Visitors are attracted based on the excitement level of your park, raised by having dinosaurs and then assigning these to attraction spaces. Each visitor earns you one money, whilst each surviving attraction visitor earns a victory point. Sadly, not all will make it if the threat level is above your security level; too many dinos, not enough fences? People will be eaten! Finally, the game resets for the next turn, visitors leave (unless staying in the Executive Hotel), workers return to your pool and the turn order resets, giving privilege to the last-place player.
Final Thoughts on Totally Liquid
Totally Liquid does not change the aforementioned gameplay, it only enhances it with extra options and choices to make. Do you want to make Safety Park® with huge hand-rails, safety glass and docile herbivores or truly rake it in with three huge carnivores that may, or may not, eat at least one visitor every season? Both are viable options in the game.

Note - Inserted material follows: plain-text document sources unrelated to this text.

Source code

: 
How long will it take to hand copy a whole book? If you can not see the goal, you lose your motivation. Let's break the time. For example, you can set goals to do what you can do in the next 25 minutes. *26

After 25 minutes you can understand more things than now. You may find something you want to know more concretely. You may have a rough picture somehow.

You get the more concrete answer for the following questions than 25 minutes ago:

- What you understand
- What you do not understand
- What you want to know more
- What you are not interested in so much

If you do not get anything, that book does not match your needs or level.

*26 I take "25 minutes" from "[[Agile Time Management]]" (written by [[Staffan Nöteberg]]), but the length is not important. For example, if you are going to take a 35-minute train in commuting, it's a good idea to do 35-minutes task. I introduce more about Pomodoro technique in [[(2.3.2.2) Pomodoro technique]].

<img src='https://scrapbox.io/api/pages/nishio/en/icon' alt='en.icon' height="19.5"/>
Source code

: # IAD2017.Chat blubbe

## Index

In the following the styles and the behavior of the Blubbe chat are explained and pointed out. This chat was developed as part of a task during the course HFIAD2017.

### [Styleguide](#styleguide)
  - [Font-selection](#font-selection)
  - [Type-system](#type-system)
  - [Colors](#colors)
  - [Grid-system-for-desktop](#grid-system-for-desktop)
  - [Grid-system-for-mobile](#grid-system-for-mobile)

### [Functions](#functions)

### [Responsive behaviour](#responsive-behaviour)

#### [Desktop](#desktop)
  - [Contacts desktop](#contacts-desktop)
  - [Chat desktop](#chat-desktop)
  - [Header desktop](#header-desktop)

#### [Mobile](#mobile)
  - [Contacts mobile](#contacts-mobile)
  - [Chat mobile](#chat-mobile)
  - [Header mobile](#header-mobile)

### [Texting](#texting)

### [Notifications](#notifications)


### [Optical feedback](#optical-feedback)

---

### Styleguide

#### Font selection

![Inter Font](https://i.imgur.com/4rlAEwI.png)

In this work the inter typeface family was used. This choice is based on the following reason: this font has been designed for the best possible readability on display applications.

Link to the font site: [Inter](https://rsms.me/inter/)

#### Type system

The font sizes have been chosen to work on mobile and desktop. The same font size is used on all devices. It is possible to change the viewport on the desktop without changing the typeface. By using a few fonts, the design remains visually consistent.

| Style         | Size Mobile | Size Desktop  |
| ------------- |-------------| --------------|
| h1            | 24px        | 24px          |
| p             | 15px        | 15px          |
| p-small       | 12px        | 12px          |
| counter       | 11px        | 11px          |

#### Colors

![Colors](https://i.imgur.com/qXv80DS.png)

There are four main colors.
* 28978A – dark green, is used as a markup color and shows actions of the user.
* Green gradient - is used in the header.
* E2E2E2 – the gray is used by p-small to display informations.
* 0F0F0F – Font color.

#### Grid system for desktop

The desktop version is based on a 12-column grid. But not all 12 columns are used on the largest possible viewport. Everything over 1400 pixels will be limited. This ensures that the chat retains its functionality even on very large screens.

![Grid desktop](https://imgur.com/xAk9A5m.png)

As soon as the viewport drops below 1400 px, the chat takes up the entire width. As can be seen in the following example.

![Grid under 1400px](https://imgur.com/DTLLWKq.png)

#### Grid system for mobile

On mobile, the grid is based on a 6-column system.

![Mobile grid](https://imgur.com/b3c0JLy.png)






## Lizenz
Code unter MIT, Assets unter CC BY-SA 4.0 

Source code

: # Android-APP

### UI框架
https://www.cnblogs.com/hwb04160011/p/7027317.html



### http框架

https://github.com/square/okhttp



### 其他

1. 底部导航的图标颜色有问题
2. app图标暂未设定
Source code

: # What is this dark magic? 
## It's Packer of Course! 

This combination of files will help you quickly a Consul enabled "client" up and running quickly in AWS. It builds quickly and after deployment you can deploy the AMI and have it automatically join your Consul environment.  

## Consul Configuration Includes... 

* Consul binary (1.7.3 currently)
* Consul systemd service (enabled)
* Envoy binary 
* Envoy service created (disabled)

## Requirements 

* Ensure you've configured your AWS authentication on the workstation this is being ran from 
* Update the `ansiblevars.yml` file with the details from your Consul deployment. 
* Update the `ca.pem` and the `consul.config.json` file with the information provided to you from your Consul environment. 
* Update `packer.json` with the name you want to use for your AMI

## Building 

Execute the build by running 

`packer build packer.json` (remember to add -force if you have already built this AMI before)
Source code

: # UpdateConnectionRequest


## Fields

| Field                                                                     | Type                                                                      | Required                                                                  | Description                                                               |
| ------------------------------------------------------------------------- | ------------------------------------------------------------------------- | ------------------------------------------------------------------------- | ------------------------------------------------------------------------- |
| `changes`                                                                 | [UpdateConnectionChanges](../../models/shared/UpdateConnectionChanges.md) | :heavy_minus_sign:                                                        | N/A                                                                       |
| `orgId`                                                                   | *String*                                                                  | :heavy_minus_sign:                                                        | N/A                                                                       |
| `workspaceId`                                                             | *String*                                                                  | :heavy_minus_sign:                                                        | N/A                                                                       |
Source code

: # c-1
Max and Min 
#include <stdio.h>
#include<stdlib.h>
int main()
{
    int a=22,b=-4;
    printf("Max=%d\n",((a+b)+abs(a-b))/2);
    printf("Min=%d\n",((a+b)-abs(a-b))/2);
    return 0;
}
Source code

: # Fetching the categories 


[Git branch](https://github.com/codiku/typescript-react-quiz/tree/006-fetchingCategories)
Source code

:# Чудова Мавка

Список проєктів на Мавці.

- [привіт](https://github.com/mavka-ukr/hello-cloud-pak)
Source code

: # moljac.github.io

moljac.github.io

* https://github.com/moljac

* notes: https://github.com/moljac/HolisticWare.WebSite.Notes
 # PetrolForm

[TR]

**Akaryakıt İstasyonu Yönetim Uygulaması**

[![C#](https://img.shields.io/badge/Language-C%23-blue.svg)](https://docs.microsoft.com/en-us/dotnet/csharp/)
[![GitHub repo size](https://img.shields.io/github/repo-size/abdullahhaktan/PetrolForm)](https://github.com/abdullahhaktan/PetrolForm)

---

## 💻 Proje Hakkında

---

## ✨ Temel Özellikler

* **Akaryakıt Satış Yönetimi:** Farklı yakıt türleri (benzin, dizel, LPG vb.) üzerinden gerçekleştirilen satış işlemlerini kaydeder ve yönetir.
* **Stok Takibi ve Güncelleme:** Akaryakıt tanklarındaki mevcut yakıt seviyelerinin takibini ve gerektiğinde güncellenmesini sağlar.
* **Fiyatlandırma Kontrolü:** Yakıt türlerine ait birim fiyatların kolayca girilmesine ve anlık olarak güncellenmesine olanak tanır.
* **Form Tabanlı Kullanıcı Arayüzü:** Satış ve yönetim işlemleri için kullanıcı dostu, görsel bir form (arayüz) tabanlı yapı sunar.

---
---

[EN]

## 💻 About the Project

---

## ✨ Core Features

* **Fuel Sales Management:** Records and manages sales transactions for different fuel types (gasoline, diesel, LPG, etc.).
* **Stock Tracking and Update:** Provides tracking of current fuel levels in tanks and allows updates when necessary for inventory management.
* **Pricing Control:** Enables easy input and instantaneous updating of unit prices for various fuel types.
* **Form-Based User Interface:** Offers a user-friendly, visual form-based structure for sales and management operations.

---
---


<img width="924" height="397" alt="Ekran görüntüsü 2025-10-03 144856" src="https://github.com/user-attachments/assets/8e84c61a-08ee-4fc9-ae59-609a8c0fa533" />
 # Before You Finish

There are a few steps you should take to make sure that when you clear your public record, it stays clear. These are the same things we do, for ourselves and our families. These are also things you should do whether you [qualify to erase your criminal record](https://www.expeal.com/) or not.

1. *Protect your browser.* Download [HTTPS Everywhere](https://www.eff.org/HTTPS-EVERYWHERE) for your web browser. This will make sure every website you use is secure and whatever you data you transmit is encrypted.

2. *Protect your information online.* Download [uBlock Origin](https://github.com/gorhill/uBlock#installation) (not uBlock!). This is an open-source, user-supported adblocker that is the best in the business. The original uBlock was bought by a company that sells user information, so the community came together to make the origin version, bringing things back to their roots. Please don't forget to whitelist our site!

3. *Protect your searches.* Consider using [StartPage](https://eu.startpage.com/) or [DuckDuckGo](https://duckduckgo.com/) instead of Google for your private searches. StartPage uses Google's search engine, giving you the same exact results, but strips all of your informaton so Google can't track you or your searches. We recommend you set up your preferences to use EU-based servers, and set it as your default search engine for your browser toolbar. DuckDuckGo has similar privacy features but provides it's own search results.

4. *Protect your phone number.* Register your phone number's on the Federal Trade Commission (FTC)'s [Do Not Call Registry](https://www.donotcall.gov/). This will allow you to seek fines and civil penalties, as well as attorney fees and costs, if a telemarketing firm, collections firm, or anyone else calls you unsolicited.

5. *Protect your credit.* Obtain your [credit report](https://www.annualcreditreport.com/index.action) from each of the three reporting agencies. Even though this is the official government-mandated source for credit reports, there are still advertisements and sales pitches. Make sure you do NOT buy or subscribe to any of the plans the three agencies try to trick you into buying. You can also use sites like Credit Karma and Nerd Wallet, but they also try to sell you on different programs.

Though not a necessary expansion to your Dinosaur Island experience, can you really call it a Dinosaur Island if it doesn’t have an Elasmosaurus and the Clever Grill? No, exactly, go Liquid forthwith!
Zatu Score
You might like
- More dinosaurs and extinct marine animals.
- Fifth player addition.
- New ways to earn victory points.
- Solo play mode included.
- Short play takes about 60 minutes.
Might not like
- Extra components to a game that already has plenty.
- Short games (one of the three game lengths you can choose) stop you from seeing most of the original components let alone new ones.
- Hoarding money is sadly a way to win so long as you make average VP progress
- Somebody else might get the dino you really want.